Civil War or Pacification
A Kiwi friend who knows I have friends and family scattered throughout California asked how serious the situation was in America. I lamented that it was serious. Civil-war-level serious. He seemed somewhat in disbelief.
But Trump’s military deployment of the national guard is symbolic; a tripwire. 2,000 troops are but a drop in the ocean that is Los Angeles county. From an operational perspective, this is a “force-to-space ratio” problem. In other words, this is not a force deployment with the capacity for large-scale repression; it’s a flaccid, destined-to-fail deterrent against civil disobedience.
So if the token 2,000 troops are meant to be a beachhead or a tripwire, then a tyrannical crackdown is inevitable because more forces will soon be on the way. That’s precisely the scenario most likely to break toward civil war—the kind of intra-state conflict that opens LA as a front in a fascist-antifascist conflict.
But if the tokenistic troop deployment is meant to simply reinforce LAPD and ICE repression of communities, we have research showing that low- and mid-level amounts of state repression are likely to backfire, swelling the ranks of revolt.1
Most importantly, the proximate source of grievance—deliberately terroristic ICE raids—is only going to escalate. If the state is not willing to compromise with protestor grievances, then the state is asking for a civil conflict.
But it’s not civil war if the people remain non-violent. If the state uses violence in a one-sided fashion, what we have is pacification. Bringing the Jakarta Method to America would be evil, but it would not be a war until the people fight back. Any lover of peace or democracy should prefer to avoid this path. But faced with state violence, we should expect even peace movements to fight back.
Bad Luck Ghorman
They’re begging for martial law, or something like it.
Yesterday, 4 minutes after JD Vance called the LA protests an “invasion,” Stephen Miller called it an “insurrection.” 29 min later, Hegseth threatened to send in the Marines. This is not careful deliberation; this is MAGA salivating to continue a reactionary revolution.
It’s worth reminding everyone why I drew critical attention to Pete Hegseth as Secretary of Defense in the first place. Hegseth’s “war on woke” was about stripping out layers of civil staff who control the Pentagon’s war machine. The tool of state violence needed to be made unaccountable to the people in order to be made accountable to a tyrannical monarch.
Self Care
I’m sure I’m not alone in struggling to stay focused, manage my many obligations, and keep healthy.
But it’s very hard to do self care while watching my own dismal predictions—about the country of my birth descending into violent tyranny—come true. It seems obvious where this is all heading, but it’s too painful to confront until you’re left no choice.
And in the immediate, what is to be done depends very much on how you’re positioned anyway. Most of us aren’t in LA or New York or Minneapolis. So we do what we can where we are.

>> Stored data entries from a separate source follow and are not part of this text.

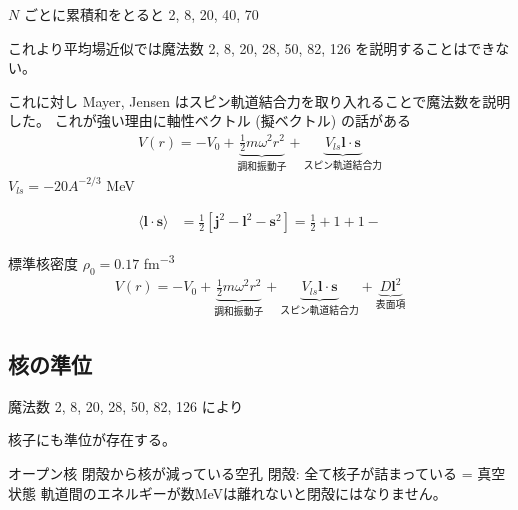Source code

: \documentclass[uplatex,dvipdfmx,a4paper,11pt]{jlreq}
\numberwithin{equation}{section}
\theoremstyle{definition}
\begin{document}
$N$ ごとに累積和をとると 2, 8, 20, 40, 70

これより平均場近似では魔法数 2, 8, 20, 28, 50, 82, 126 を説明することはできない。

これに対し Mayer, Jensen はスピン軌道結合力を取り入れることで魔法数を説明した。
これが強い理由に軸性ベクトル (擬ベクトル) の話がある
\begin{align}
  V(r) = -V_0 + \underbrace{\frac{1}{2}m\omega^2r^2}_{調和振動⼦} + \underbrace{V_{ls}\bm{l}\cdot\bm{s}}_{スピン軌道結合力}
\end{align}
$V_{ls} = -20A^{-2/3}$ \si{MeV}

\begin{align}
  \langle \bm{l}\cdot\bm{s}\rangle & = \frac{1}{2}[\bm{j}^2 - \bm{l}^2 - \bm{s}^2] = \frac{1}{2} + 1 + 1-
\end{align}

標準核密度 $\rho_0 = 0.17$ \si{fm^{-3}}
\begin{align}
  V(r) = -V_0 + \underbrace{\frac{1}{2}m\omega^2r^2}_{調和振動⼦} + \underbrace{V_{ls}\bm{l}\cdot\bm{s}}_{スピン軌道結合力} + \underbrace{D\bm{l}^2}_{表面項}
\end{align}



\subsection{核の準位}
魔法数 2, 8, 20, 28, 50, 82, 126
により

核子にも準位が存在する。

オープン核
閉殻から核が減っている空孔
閉殻: 全て核⼦が詰まっている = 真空状態
軌道間のエネルギーが数MeVは離れないと閉殻にはなりません。
\end{document}
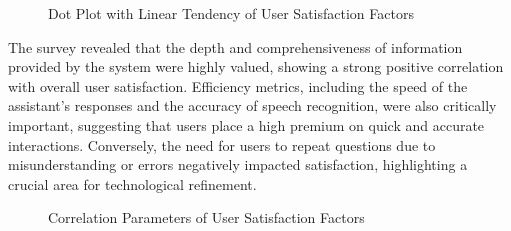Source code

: \documentclass[12pt]{article}
\begin{document}
\begin{figure}[bht]
\centering
{}
\vspace{-5mm}
\caption{Dot Plot with Linear Tendency of User Satisfaction Factors}
\label{dotplot}
\end{figure}
The survey revealed that the depth and comprehensiveness of information provided by the system were highly valued, showing a strong positive correlation with overall user satisfaction. Efficiency metrics, including the speed of the assistant’s responses and the accuracy of speech recognition, were also critically important, suggesting that users place a high premium on quick and accurate interactions. Conversely, the need for users to repeat questions due to misunderstanding or errors negatively impacted satisfaction, highlighting a crucial area for technological refinement.

\begin{figure}[bht]
\centering
{}
\vspace{-5mm}
\caption{Correlation Parameters of User Satisfaction Factors}
\label{factorchart}
\end{figure}
\end{document}
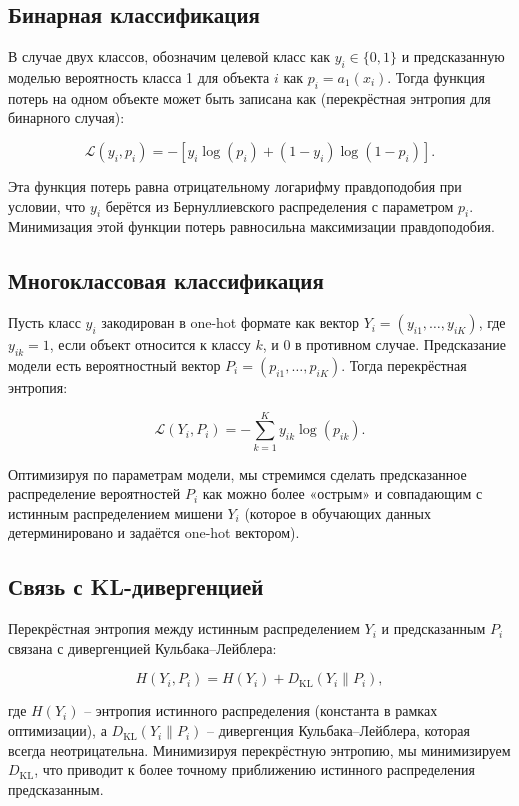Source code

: \subsection*{Бинарная классификация}

В случае двух классов, обозначим целевой класс как $y_i \in \{0,1\}$ и предсказанную моделью вероятность класса 1 для объекта $i$ как $p_i = a_1(x_i)$. Тогда функция потерь на одном объекте может быть записана как (перекрёстная энтропия для бинарного случая):

$$
    \mathcal{L}(y_i, p_i) = -\left[y_i\log(p_i) + (1 - y_i)\log(1 - p_i)\right].
$$

Эта функция потерь равна отрицательному логарифму правдоподобия при условии, что $y_i$ берётся из Бернуллиевского распределения с параметром $p_i$. Минимизация этой функции потерь равносильна максимизации правдоподобия.

\subsection*{Многоклассовая классификация}

Пусть класс $y_i$ закодирован в one-hot формате как вектор $Y_i = (y_{i1}, \dots, y_{iK})$, где $y_{ik} = 1$, если объект относится к классу $k$, и 0 в противном случае. Предсказание модели есть вероятностный вектор $P_i = (p_{i1}, \dots, p_{iK})$. Тогда перекрёстная энтропия:

$$
    \mathcal{L}(Y_i, P_i) = -\sum_{k=1}^{K} y_{ik}\log(p_{ik}).
$$

Оптимизируя по параметрам модели, мы стремимся сделать предсказанное распределение вероятностей $P_i$ как можно более «острым» и совпадающим с истинным распределением мишени $Y_i$ (которое в обучающих данных детерминировано и задаётся one-hot вектором).

\subsection*{Связь с KL-дивергенцией}

Перекрёстная энтропия между истинным распределением $Y_i$ и предсказанным $P_i$ связана с дивергенцией Кульбака–Лейблера:

$$
    H(Y_i, P_i) = H(Y_i) + D_{\text{KL}}(Y_i \| P_i),
$$

где $H(Y_i)$ – энтропия истинного распределения (константа в рамках оптимизации), а $D_{\text{KL}}(Y_i \| P_i)$ – дивергенция Кульбака–Лейблера, которая всегда неотрицательна. Минимизируя перекрёстную энтропию, мы минимизируем $D_{\text{KL}}$, что приводит к более точному приближению истинного распределения предсказанным.

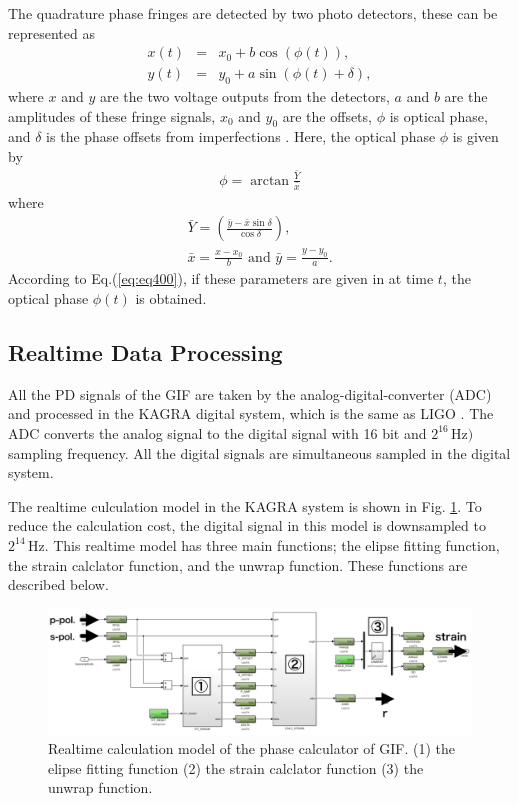 The quadrature phase fringes are detected by two photo detectors, these can be represented as 
\begin{eqnarray}
  x(t) &=& x_0 + b \cos(\phi(t)), \label{eq:eq450b} \\
  y(t) &=& y_0 + a \sin(\phi(t)+\delta), \label{eq:eq450a}  
\end{eqnarray}
where $x$ and $y$ are the two voltage outputs from the detectors, $a$ and $b$ are the amplitudes of these fringe signals, $x_0$ and $y_0$ are the offsets, $\phi$ is optical phase, and $\delta$ is the phase offsets from imperfections \cite{zumberge2004resolving}. Here, the optical phase $\phi$ is given by
\begin{eqnarray}
  \phi = \arctan {\frac{\bar{Y}}{\bar{x}}} \label{eq:eq440c}
\end{eqnarray}
where 
\begin{eqnarray}\label{eq:eq440a} 
  \bar{Y} = \left(\frac{\bar{y}-\bar{x}\sin{\delta}}{\cos{\delta}}\right), \\
  \bar{x} = \frac{x-x_0}{b}\,\,\mathrm{and}\,\,\bar{y} = \frac{y-y_0}{a}. \label{eq:eq440b}
\end{eqnarray}
According to Eq.(\ref{eq:eq400}), if these parameters are given in at time $t$, the optical phase $\phi(t)$ is obtained.


\subsection{Realtime Data Processing} \label{sec:142}
All the PD signals of the GIF are taken by the analog-digital-converter (ADC) and processed in the KAGRA digital system, which is the same as LIGO \cite{bork2001overview}. The ADC converts the analog signal to the digital signal with 16 bit and $2^{16}\,\mathrm{Hz})$ sampling frequency. All the digital signals are simultaneous sampled in the digital system. 

The realtime culculation model in the KAGRA system is shown in Fig. \ref{img:img420}. To reduce the calculation cost, the digital signal in this model is downsampled to $2^{14}\,\mathrm{Hz}$. This realtime model has three main functions; the elipse fitting function, the strain calclator function, and the unwrap function. These functions are described below.
\begin{figure}[h]
  \centering
  \includegraphics[width=15.0cm]{./img_chap4/img420.png}
  \caption{Realtime calculation model of the phase calculator of GIF. (1) the elipse fitting function (2) the strain calclator function (3) the unwrap function.}\label{img:img420}
\end{figure}

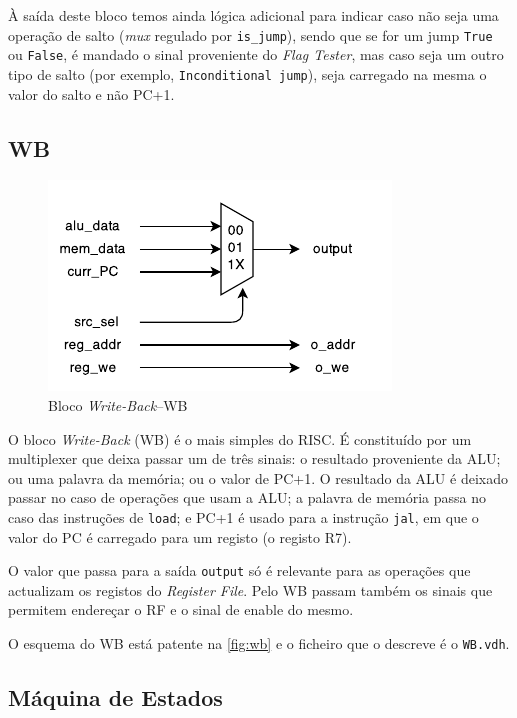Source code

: \documentclass[a4paper]{article}
\begin{document}
				À saída deste bloco temos ainda lógica adicional para indicar caso não seja uma operação de salto (\textit{mux} regulado por \texttt{is\_jump}), sendo que se for um jump \texttt{True} ou \texttt{False}, é mandado o sinal proveniente do \emph{Flag Tester}, mas caso seja um outro tipo de salto (por exemplo, \texttt{Inconditional jump}), seja carregado na mesma o valor do salto e não PC+1.
			
				
		\subsection{WB}
		
			\begin{figure}[H]
				\centering
				\includegraphics[width=.8\textwidth]{img/WB}
				\caption{Bloco \textit{Write-Back}--WB}
				\label{fig:wb}
			\end{figure}
			
			O bloco \textit{Write-Back} (WB) é o mais simples do \textmu RISC. É constituído por um multiplexer que deixa passar um de três sinais: o resultado proveniente da ALU; ou uma palavra da memória; ou o valor de PC+1. O resultado da ALU é deixado passar no caso de operações que usam a ALU; a palavra de memória passa no caso das instruções de \texttt{load}; e PC+1 é usado para a instrução \texttt{jal}, em que o valor do PC é carregado para um registo (o registo R7).
			
			O valor que passa para a saída \texttt{output} só é relevante para as operações que actualizam os registos do \textit{Register File}. Pelo WB passam também os sinais que permitem endereçar o RF e o sinal de enable do mesmo.
			
			O esquema do WB está patente na \autoref{fig:wb} e o ficheiro que o descreve é o \texttt{WB.vdh}.
			

		\subsection{Máquina de Estados}
		
\end{document}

Fortunately, there’s always something you can do. This reading—“What to do if the Insurrection Act is invoked”—from the good folks at Waging Nonviolence, talks through three categories of action:
Refusal
Resistance
Ridicule
In the meantime, I hope everyone can get some exercise, read something that’s not on your phone, and stay away from drugs that aren’t caffeine. Maybe listen to a podcast or two or three!
Thanks to Rory Truex for directing me to this research.
Thank you, Van. I'm grateful for you and Lyle for bringing insight into this cascade of events, insight derived from your past experience with the dynamics of the imperial state. What is happening today in LA is unique, obviously, as every event is; but it also follows a pattern you've taught us to follow in other countries and now in our own. Part of my own self-care is knowing I can rely on you for the clarity that is so easily lost amid the fear, the shouting and the chaos already intense and sure to increase.